··· Data records
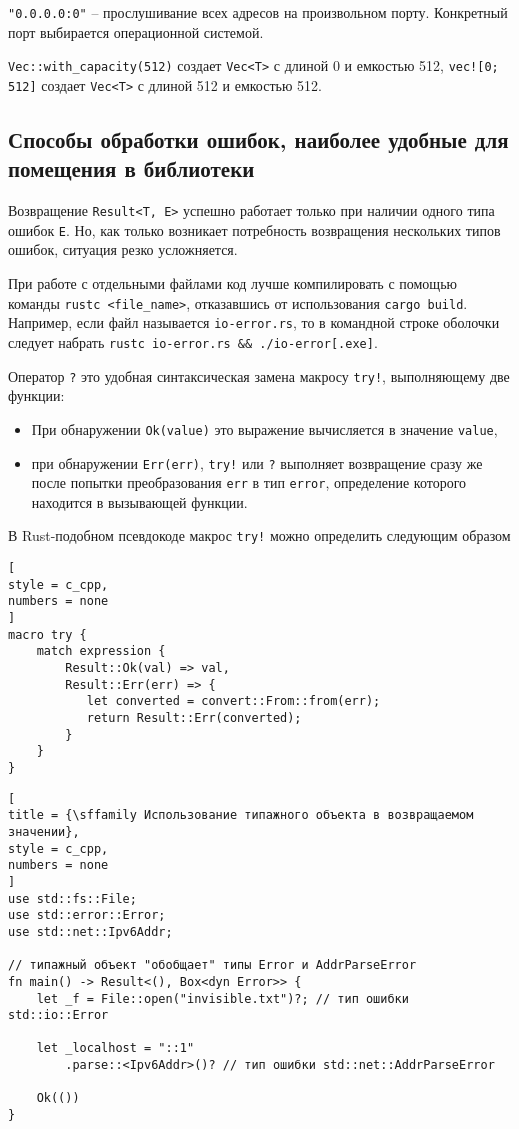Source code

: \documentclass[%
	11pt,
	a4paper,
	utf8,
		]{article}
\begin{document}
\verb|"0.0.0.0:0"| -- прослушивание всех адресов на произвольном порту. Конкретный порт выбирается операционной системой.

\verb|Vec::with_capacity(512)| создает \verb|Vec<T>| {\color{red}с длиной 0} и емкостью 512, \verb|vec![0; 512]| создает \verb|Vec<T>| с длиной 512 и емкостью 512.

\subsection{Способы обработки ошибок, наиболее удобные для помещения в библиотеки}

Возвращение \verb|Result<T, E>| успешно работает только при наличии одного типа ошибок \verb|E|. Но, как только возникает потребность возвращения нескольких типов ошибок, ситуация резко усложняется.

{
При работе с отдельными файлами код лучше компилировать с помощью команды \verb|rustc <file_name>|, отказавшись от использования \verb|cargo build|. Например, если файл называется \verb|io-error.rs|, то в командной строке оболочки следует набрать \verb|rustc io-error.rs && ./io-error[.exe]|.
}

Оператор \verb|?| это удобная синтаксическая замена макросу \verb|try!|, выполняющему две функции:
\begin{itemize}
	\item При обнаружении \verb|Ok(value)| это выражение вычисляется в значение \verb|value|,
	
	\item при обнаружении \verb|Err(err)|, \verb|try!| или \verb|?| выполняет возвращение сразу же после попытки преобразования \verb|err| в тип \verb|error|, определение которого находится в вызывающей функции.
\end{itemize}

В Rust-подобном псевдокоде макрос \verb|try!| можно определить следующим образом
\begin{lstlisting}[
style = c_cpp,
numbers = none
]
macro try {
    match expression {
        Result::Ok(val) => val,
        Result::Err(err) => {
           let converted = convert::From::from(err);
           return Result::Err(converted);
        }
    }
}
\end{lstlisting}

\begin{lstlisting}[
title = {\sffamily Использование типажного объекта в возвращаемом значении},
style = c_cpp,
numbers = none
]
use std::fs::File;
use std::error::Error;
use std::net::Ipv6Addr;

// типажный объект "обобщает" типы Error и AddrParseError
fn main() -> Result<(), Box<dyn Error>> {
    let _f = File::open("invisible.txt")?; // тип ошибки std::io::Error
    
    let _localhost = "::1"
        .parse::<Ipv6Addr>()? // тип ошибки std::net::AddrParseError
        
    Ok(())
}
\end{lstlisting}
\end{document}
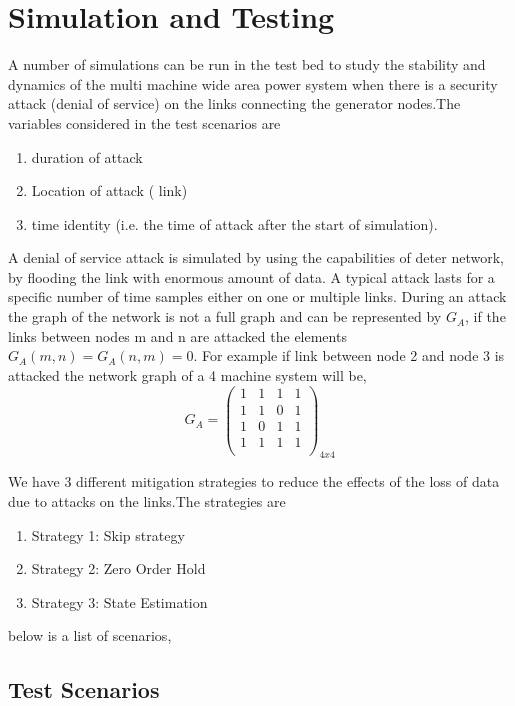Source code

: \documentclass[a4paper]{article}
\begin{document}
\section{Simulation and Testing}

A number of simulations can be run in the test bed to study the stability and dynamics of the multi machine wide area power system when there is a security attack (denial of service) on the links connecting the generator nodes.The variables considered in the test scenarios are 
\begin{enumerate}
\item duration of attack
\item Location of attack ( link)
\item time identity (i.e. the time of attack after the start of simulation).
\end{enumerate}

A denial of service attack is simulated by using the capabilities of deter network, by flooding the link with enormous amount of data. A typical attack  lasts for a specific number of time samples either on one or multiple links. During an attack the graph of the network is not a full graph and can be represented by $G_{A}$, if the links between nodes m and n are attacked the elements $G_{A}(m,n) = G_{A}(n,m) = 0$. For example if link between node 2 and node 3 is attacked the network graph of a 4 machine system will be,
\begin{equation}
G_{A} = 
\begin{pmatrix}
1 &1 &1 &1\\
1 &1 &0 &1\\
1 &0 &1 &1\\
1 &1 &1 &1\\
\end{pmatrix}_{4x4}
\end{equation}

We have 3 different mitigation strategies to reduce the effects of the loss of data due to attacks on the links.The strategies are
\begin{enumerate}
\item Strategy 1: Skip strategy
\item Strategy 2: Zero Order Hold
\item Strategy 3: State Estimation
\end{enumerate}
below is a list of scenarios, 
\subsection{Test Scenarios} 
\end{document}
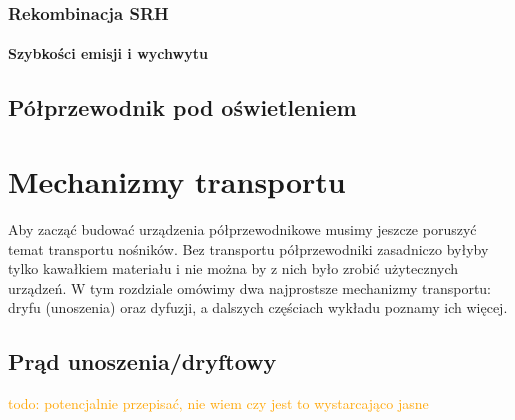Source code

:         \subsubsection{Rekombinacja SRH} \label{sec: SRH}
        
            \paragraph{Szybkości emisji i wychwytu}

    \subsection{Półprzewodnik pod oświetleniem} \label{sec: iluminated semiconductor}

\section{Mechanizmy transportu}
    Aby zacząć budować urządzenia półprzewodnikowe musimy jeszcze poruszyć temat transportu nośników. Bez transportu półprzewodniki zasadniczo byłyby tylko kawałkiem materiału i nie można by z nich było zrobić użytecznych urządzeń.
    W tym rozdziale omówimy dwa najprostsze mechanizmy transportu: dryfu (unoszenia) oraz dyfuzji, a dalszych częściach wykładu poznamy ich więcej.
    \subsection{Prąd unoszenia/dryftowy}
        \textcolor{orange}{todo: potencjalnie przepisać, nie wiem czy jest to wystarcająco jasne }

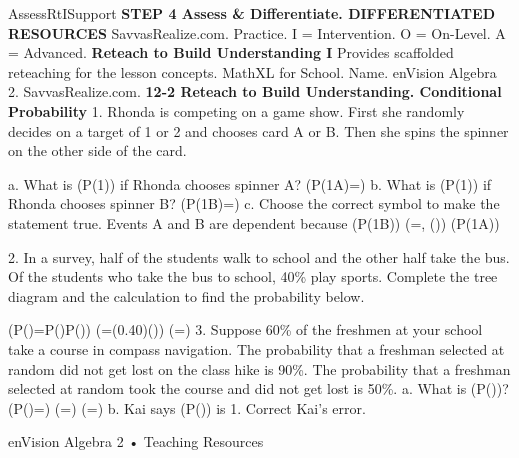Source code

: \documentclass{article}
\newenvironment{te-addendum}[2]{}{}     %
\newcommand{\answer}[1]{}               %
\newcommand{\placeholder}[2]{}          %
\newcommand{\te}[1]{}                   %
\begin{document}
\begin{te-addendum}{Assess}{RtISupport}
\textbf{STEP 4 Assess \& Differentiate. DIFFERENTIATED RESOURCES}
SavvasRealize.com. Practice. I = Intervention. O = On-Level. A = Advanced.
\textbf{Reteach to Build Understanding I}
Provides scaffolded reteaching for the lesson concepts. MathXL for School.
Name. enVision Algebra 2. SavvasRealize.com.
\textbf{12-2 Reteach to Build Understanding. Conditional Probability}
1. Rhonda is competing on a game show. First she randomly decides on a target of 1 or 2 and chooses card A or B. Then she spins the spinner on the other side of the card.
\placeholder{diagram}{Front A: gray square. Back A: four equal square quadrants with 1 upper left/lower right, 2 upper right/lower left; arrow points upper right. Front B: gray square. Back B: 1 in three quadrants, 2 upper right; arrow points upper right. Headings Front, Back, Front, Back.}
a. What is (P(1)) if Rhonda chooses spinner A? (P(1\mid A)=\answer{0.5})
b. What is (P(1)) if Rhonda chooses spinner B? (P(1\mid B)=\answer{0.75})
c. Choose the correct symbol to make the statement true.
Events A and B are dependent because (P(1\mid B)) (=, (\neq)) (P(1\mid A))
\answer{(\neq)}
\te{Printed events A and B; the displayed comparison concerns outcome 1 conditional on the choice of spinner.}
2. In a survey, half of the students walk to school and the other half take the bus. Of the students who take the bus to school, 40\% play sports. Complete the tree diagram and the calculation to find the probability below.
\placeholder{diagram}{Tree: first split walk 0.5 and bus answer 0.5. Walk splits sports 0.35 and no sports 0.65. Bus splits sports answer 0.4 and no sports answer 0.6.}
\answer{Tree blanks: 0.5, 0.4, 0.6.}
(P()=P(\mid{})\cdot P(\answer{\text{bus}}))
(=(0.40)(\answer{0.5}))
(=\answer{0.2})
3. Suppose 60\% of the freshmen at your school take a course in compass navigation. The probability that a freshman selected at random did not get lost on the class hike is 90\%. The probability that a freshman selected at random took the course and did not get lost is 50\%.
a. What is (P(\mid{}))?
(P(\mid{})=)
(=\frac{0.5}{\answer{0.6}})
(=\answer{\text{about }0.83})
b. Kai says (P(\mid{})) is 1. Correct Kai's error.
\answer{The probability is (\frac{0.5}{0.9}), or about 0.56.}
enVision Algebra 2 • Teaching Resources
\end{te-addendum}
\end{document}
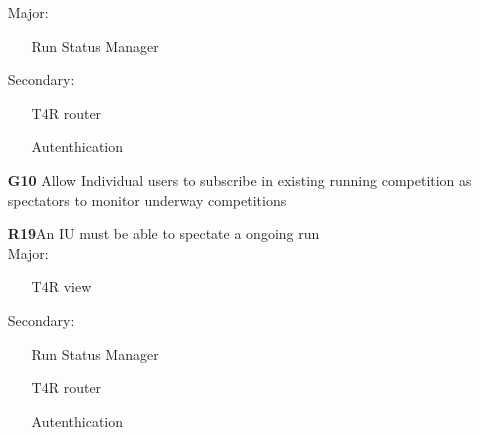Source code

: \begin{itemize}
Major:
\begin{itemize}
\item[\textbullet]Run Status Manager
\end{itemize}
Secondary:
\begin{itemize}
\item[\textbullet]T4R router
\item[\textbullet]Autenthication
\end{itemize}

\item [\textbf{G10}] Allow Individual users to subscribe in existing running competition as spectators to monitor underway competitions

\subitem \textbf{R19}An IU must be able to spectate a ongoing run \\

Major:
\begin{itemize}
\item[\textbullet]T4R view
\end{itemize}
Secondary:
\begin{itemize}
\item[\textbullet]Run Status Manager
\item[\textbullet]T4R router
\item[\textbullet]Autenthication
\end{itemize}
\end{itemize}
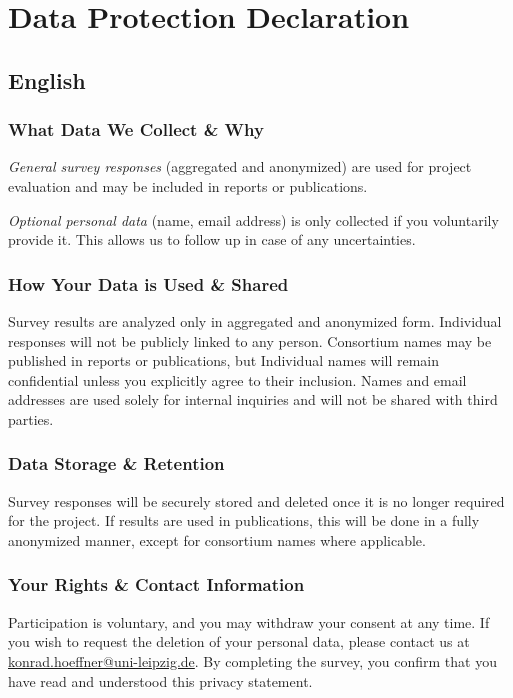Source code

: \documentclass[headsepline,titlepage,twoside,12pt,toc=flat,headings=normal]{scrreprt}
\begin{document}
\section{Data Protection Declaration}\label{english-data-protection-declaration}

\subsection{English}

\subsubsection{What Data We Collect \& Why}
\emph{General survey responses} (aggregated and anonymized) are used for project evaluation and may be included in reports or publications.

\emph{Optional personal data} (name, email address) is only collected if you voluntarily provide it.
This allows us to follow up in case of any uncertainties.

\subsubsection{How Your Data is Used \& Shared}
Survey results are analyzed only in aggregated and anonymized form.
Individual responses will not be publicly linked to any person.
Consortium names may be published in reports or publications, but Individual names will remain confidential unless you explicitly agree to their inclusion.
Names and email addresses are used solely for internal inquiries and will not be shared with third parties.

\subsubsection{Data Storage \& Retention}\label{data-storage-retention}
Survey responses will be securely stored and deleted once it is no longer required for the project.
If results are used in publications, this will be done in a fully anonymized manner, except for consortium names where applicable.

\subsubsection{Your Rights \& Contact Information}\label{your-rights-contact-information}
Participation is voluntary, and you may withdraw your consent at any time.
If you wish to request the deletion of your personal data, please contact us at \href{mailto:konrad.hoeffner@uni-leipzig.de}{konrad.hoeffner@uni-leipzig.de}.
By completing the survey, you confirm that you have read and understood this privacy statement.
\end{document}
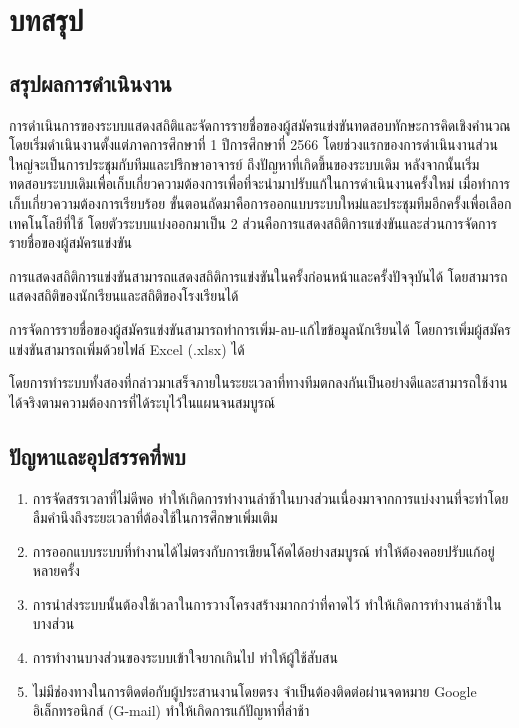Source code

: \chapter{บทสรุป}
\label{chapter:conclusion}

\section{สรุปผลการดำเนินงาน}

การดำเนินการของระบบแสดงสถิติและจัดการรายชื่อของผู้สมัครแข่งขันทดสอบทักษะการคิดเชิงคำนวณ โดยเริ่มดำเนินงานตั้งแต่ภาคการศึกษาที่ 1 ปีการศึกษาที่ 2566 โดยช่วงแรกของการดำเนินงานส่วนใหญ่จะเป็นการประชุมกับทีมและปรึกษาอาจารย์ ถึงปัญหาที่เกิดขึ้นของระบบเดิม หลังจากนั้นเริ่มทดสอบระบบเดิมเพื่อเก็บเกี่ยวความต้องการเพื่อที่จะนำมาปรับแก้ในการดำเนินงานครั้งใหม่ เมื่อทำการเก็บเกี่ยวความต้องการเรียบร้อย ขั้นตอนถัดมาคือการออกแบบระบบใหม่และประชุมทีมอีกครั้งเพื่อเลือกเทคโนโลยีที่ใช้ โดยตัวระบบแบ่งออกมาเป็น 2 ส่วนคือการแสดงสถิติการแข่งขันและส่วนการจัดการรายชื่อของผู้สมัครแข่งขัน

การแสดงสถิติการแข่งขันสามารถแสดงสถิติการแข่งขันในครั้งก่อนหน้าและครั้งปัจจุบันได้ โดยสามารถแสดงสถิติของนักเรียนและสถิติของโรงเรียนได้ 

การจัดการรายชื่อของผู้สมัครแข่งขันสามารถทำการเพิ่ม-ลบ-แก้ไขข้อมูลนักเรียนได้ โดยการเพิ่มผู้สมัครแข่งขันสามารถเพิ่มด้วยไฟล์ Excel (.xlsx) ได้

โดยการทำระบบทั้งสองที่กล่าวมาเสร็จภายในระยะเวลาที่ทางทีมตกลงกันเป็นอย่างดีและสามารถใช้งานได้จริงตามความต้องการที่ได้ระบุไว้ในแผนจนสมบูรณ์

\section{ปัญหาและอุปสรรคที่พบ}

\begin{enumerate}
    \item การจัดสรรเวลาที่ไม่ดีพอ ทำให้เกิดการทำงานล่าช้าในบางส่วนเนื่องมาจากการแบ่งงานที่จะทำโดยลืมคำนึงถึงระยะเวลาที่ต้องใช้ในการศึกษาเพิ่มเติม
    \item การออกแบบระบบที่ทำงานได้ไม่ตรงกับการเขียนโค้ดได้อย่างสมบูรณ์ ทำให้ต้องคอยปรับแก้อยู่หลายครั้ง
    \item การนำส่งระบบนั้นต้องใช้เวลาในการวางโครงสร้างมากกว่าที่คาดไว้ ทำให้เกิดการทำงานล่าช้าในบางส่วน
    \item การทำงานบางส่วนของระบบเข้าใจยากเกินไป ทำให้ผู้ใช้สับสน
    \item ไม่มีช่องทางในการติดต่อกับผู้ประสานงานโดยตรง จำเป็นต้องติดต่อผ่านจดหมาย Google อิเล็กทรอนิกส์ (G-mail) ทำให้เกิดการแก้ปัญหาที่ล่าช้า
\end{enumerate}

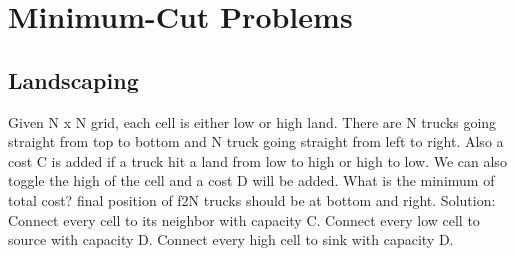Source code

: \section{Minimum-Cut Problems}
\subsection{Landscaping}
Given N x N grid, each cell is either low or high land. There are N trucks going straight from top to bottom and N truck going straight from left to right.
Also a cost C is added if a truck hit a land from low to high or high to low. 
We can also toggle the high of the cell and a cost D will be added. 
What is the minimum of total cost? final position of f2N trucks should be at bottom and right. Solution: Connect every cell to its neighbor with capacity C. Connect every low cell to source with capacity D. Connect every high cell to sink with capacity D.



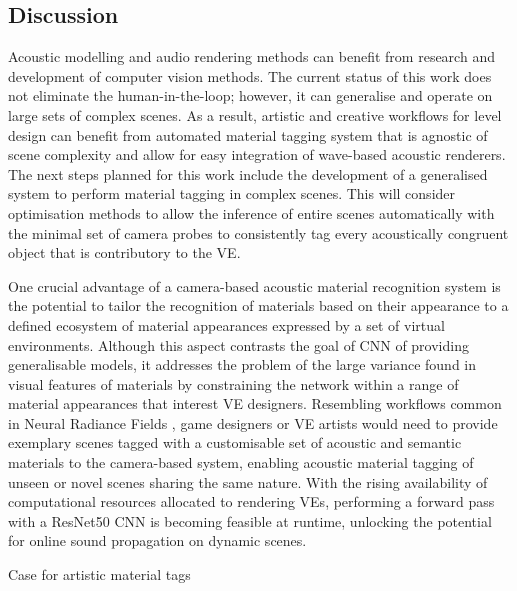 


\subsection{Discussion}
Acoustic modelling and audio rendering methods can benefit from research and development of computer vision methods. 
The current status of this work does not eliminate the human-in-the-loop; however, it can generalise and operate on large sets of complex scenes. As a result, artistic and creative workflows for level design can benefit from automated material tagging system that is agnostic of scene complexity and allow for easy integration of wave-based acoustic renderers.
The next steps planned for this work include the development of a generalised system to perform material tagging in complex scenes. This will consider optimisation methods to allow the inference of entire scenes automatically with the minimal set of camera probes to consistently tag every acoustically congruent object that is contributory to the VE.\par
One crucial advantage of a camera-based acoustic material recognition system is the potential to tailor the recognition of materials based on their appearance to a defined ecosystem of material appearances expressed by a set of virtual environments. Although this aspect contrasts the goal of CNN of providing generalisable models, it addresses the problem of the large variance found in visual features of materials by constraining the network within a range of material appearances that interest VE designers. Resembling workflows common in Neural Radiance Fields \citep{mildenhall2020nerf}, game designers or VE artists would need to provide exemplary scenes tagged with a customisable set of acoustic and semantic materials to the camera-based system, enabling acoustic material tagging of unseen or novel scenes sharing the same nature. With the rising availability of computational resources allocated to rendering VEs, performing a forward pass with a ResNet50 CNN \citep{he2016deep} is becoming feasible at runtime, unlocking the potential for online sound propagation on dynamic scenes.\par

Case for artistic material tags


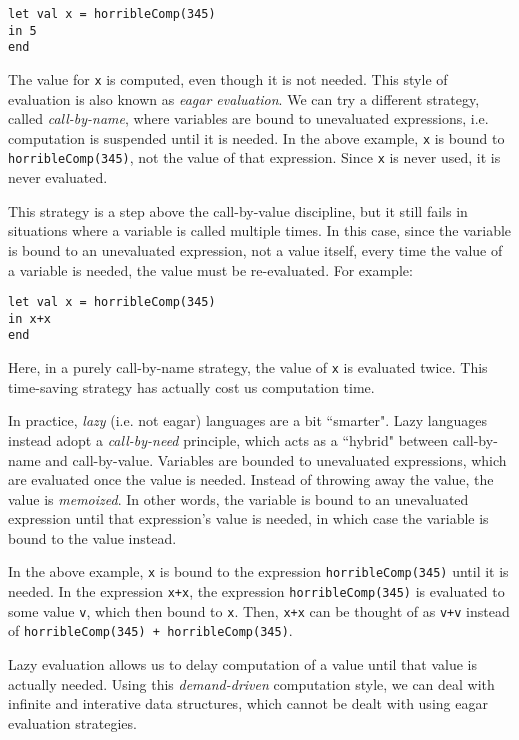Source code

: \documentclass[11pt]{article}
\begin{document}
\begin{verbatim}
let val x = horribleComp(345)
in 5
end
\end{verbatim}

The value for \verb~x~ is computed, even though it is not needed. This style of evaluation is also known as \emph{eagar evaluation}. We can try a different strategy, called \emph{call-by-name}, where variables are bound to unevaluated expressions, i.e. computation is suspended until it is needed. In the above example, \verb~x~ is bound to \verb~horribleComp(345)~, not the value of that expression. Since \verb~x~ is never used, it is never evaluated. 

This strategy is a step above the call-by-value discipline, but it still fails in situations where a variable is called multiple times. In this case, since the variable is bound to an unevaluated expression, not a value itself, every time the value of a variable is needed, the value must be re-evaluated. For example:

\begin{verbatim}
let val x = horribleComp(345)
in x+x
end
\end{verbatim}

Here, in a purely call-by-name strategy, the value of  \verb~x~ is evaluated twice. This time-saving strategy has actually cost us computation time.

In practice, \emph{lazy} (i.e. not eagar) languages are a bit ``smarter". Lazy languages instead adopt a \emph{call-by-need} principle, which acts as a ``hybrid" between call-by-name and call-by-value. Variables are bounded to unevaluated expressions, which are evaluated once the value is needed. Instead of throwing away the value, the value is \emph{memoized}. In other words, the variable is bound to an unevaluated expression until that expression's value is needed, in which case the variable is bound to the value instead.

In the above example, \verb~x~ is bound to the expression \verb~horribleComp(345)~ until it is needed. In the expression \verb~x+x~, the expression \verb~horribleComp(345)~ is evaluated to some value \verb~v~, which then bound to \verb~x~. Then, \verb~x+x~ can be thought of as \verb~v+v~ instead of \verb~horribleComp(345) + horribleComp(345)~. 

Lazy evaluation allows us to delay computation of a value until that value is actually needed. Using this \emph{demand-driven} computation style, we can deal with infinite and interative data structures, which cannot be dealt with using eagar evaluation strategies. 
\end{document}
······
Show each line from the listing above that includes the word "documentclass".

Solved problem:
: \documentclass[%
: \documentclass[a4paper]{article}
: \documentclass{article}
: \documentclass[headsepline,titlepage,twoside,12pt,toc=flat,headings=normal]{scrreprt}
: \documentclass[11pt]{article}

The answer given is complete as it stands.